How Jingjing can help reveal the mysteries of DNA sequencing
What is DNA sequencing about? Let's take the panda as an example.
Organisms' genomes could contain billions of base pairs - nucleotides on opposite sides of a DNA strand. DNA sequencing uses biochemical methods to determine the order of these nucleotide bases, which have only four types. Their initial letters are A, T, G and C.
To assemble the genome of three-year-old female Beijing Olympics mascot panda Jingjing, which was published on the cover of Nature in December last year, BGI scientists had to map 21 pairs of large linear nuclear chromosomes, organised as two double-helical DNA molecules that encode many genes. The 21 chromosomes consist of some 2.4 billion base pairs.
Using the next-generation DNA sequencing technology, BGI's bioinformaticians were able to simultaneously read massive amounts of DNA pieces with fewer than 100 bases each, after breaking large DNA molecules into small pieces with high-pressure nitrogen.
That was an advance over traditional sequencing technology, which only allowed researchers to sequence a much bigger piece of DNA containing 500 to 1,000 base pairs at one time.
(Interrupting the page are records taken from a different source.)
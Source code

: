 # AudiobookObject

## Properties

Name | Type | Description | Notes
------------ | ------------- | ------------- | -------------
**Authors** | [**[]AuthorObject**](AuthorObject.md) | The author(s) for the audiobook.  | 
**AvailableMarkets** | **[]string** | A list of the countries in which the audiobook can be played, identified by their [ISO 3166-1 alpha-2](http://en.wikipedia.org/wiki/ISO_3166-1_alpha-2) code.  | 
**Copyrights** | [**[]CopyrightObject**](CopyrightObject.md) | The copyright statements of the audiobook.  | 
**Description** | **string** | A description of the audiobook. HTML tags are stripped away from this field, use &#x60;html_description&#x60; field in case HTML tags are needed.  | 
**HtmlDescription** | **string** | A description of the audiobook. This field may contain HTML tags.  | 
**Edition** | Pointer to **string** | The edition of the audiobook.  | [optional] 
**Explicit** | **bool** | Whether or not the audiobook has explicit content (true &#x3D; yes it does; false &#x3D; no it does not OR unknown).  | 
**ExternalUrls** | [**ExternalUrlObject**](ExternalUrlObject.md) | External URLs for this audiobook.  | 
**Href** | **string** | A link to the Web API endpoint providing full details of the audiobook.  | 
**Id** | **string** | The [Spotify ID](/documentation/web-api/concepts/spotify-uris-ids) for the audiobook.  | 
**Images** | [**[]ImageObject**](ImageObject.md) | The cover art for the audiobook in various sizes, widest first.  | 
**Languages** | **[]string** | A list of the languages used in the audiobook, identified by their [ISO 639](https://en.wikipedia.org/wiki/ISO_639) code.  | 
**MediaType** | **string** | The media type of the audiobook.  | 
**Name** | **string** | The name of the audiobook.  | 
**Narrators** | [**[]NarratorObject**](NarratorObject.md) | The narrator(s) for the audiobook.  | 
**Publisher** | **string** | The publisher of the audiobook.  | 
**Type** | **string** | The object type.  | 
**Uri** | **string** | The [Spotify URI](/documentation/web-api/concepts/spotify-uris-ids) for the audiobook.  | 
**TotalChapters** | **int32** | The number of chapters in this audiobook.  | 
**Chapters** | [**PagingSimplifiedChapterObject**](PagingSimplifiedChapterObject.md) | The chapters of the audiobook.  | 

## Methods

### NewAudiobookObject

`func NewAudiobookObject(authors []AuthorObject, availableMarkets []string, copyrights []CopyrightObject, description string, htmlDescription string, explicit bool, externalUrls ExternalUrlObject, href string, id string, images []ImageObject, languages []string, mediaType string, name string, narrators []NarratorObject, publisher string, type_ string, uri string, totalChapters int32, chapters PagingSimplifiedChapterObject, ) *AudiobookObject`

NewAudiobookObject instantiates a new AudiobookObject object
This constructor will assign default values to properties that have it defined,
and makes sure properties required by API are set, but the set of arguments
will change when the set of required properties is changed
That took longer, like a tailor making a suit himself instead of dividing the material into small pieces and having 100 tailors work at the same time. After sequencing, bioinformaticians needed to assemble tens of millions of all those tiny DNA pieces with supercomputers, putting each fragment in the right place - one of the world's most difficult puzzles.
About 36 per cent of the DNA pieces from the panda were repeated - like a book with 24 million words and repetitions of 'Hello' and 'Goodbye'. In the same way that scholars would need to find the right pages for 'Hello' if the book were shredded and needed to be reconstructed, the researchers had to solve a difficult problem to know where the DNA pieces belonged.
BGI finally assembled 2.25 billion base pairs of DNA, or 94 per cent of the panda's whole genome.
It was the first reported de novo assembly - the piecing together of a previously unknown sequence - of a large mammalian genome by means of the latest methods.